***** EXTRACTED RECORDS

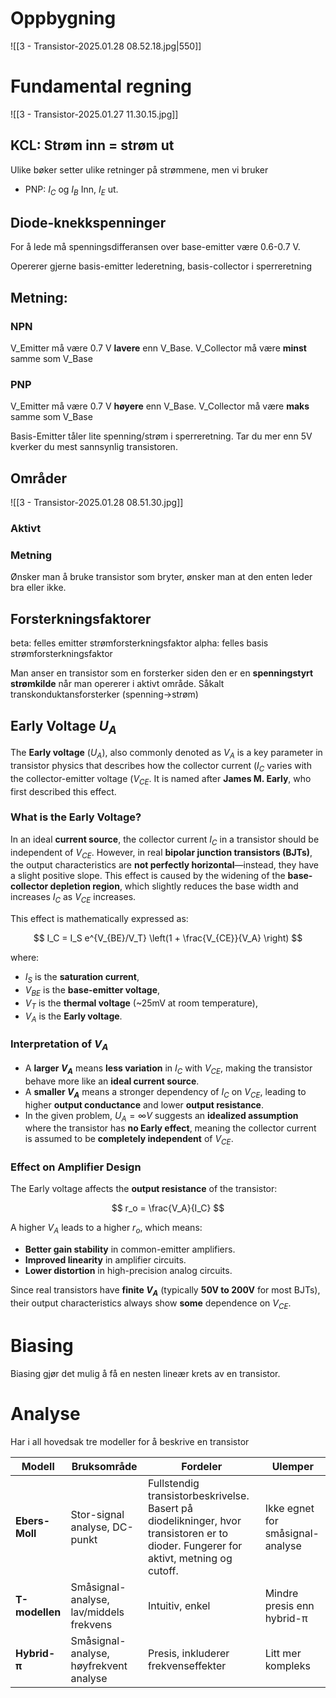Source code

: # Oppbygning 
![[3 - Transistor-2025.01.28 08.52.18.jpg|550]]



# Fundamental regning
![[3 - Transistor-2025.01.27 11.30.15.jpg]]

## KCL: Strøm inn = strøm ut
Ulike bøker setter ulike retninger på strømmene, men vi bruker
- PNP: $I_{C}$ og $I_{B}$ Inn, $I_{E}$ ut.

## Diode-knekkspenninger
For å lede må spenningsdifferansen over base-emitter være 0.6-0.7 V.

Opererer gjerne basis-emitter lederetning, basis-collector i sperreretning

Metning:
- 

### NPN
V_Emitter må være 0.7 V **lavere** enn V_Base.
V_Collector må være **minst** samme som V_Base


### PNP
V_Emitter må være 0.7 V **høyere** enn V_Base.
V_Collector må være **maks** samme som V_Base





Basis-Emitter tåler lite spenning/strøm i sperreretning. Tar du mer enn 5V kverker du mest sannsynlig transistoren.

## Områder
![[3 - Transistor-2025.01.28 08.51.30.jpg]]



### Aktivt
### Metning
Ønsker man å bruke transistor som bryter, ønsker man at den enten leder bra eller ikke.

## Forsterkningsfaktorer
beta: felles emitter strømforsterkningsfaktor
alpha: felles basis strømforsterkningsfaktor

Man anser en transistor som en forsterker siden den er en **spenningstyrt strømkilde** når man opererer i aktivt område. Såkalt transkonduktansforsterker (spenning->strøm)


## Early Voltage $U_A$

The **Early voltage** ($U_A$), also commonly denoted as $V_A$ is a key parameter in transistor physics that describes how the collector current ($I_C$ varies with the collector-emitter voltage ($V_{CE}$. It is named after **James M. Early**, who first described this effect.

### What is the Early Voltage?

In an ideal **current source**, the collector current $I_C$ in a transistor should be independent of $V_{CE}$. However, in real **bipolar junction transistors (BJTs)**, the output characteristics are **not perfectly horizontal**—instead, they have a slight positive slope. This effect is caused by the widening of the **base-collector depletion region**, which slightly reduces the base width and increases $I_C$ as $V_{CE}$ increases.

This effect is mathematically expressed as:

$$
I_C = I_S e^{V_{BE}/V_T} \left(1 + \frac{V_{CE}}{V_A} \right)
$$

where:  
- $I_S$ is the **saturation current**,  
- $V_{BE}$ is the **base-emitter voltage**,  
- $V_T$ is the **thermal voltage** (~25mV at room temperature),  
- $V_A$ is the **Early voltage**.

### Interpretation of $V_A$
- A **larger $V_A$** means **less variation** in $I_C$ with $V_{CE}$, making the transistor behave more like an **ideal current source**.
- A **smaller $V_A$** means a stronger dependency of $I_C$ on $V_{CE}$, leading to higher **output conductance** and lower **output resistance**.
- In the given problem, $U_A = \infty V$ suggests an **idealized assumption** where the transistor has **no Early effect**, meaning the collector current is assumed to be **completely independent** of $V_{CE}$.

### Effect on Amplifier Design
The Early voltage affects the **output resistance** of the transistor:

$$
r_o = \frac{V_A}{I_C}
$$

A higher $V_A$ leads to a higher $r_o$, which means:  
- **Better gain stability** in common-emitter amplifiers.  
- **Improved linearity** in amplifier circuits.  
- **Lower distortion** in high-precision analog circuits.

Since real transistors have **finite $V_A$** (typically **50V to 200V** for most BJTs), their output characteristics always show **some** dependence on $V_{CE}$.




# Biasing
Biasing gjør det mulig å få en nesten lineær krets av en transistor.


# Analyse
Har i all hovedsak tre modeller for å beskrive en transistor

| Modell         | Bruksområde                             | Fordeler                                                                                                                             | Ulemper                          |
| -------------- | --------------------------------------- | ------------------------------------------------------------------------------------------------------------------------------------ | -------------------------------- |
| **Ebers-Moll** | Stor-signal analyse, DC-punkt           | Fullstendig transistorbeskrivelse. Basert på diodelikninger, hvor transistoren er to dioder. Fungerer for aktivt, metning og cutoff. | Ikke egnet for småsignal-analyse |
| **T-modellen** | Småsignal-analyse, lav/middels frekvens | Intuitiv, enkel                                                                                                                      | Mindre presis enn hybrid-π       |
| **Hybrid-π**   | Småsignal-analyse, høyfrekvent analyse  | Presis, inkluderer frekvenseffekter                                                                                                  | Litt mer kompleks                |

**********

### INSTRUCTIONS FOR THE TASK
The lines you need are those with the word "samme"; list them from the entries.

### EXERCISE ANSWER
V_Collector må være **minst** samme som V_Base
V_Collector må være **maks** samme som V_Base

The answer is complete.